- ASSIGNED TASK -
Please reproduce the listing in its entirety, exactly as shown.

- MATERIAL FOR THE TASK -
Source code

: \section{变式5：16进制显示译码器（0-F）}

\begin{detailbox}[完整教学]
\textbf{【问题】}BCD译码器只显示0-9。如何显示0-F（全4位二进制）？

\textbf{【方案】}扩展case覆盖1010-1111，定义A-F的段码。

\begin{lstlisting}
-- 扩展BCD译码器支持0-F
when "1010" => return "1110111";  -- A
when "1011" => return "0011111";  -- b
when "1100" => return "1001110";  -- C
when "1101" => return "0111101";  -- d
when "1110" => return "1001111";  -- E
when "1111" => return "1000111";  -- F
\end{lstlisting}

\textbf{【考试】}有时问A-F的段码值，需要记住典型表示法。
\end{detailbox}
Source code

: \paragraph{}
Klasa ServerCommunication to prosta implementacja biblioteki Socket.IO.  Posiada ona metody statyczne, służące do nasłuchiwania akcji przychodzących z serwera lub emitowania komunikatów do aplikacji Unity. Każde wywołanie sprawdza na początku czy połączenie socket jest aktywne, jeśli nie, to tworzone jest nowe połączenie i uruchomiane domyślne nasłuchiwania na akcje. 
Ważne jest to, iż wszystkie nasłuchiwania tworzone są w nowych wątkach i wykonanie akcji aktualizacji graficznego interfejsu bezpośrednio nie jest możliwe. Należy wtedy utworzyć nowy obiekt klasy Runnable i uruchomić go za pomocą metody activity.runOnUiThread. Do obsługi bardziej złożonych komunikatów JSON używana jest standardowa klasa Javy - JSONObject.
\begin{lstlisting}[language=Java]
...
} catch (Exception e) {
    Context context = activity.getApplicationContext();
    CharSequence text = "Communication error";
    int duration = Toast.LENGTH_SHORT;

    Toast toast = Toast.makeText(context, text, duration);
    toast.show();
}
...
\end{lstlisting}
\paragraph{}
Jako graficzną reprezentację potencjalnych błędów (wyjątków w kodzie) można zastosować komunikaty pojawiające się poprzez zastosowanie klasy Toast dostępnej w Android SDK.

- THE ANSWER -
Source code

: \section{变式5：16进制显示译码器（0-F）}

\begin{detailbox}[完整教学]
\textbf{【问题】}BCD译码器只显示0-9。如何显示0-F（全4位二进制）？

\textbf{【方案】}扩展case覆盖1010-1111，定义A-F的段码。

\begin{lstlisting}
-- 扩展BCD译码器支持0-F
when "1010" => return "1110111";  -- A
when "1011" => return "0011111";  -- b
when "1100" => return "1001110";  -- C
when "1101" => return "0111101";  -- d
when "1110" => return "1001111";  -- E
when "1111" => return "1000111";  -- F
\end{lstlisting}

\textbf{【考试】}有时问A-F的段码值，需要记住典型表示法。
\end{detailbox}
Source code

: \paragraph{}
Klasa ServerCommunication to prosta implementacja biblioteki Socket.IO.  Posiada ona metody statyczne, służące do nasłuchiwania akcji przychodzących z serwera lub emitowania komunikatów do aplikacji Unity. Każde wywołanie sprawdza na początku czy połączenie socket jest aktywne, jeśli nie, to tworzone jest nowe połączenie i uruchomiane domyślne nasłuchiwania na akcje. 
Ważne jest to, iż wszystkie nasłuchiwania tworzone są w nowych wątkach i wykonanie akcji aktualizacji graficznego interfejsu bezpośrednio nie jest możliwe. Należy wtedy utworzyć nowy obiekt klasy Runnable i uruchomić go za pomocą metody activity.runOnUiThread. Do obsługi bardziej złożonych komunikatów JSON używana jest standardowa klasa Javy - JSONObject.
\begin{lstlisting}[language=Java]
...
} catch (Exception e) {
    Context context = activity.getApplicationContext();
    CharSequence text = "Communication error";
    int duration = Toast.LENGTH_SHORT;

    Toast toast = Toast.makeText(context, text, duration);
    toast.show();
}
...
\end{lstlisting}
\paragraph{}
Jako graficzną reprezentację potencjalnych błędów (wyjątków w kodzie) można zastosować komunikaty pojawiające się poprzez zastosowanie klasy Toast dostępnej w Android SDK.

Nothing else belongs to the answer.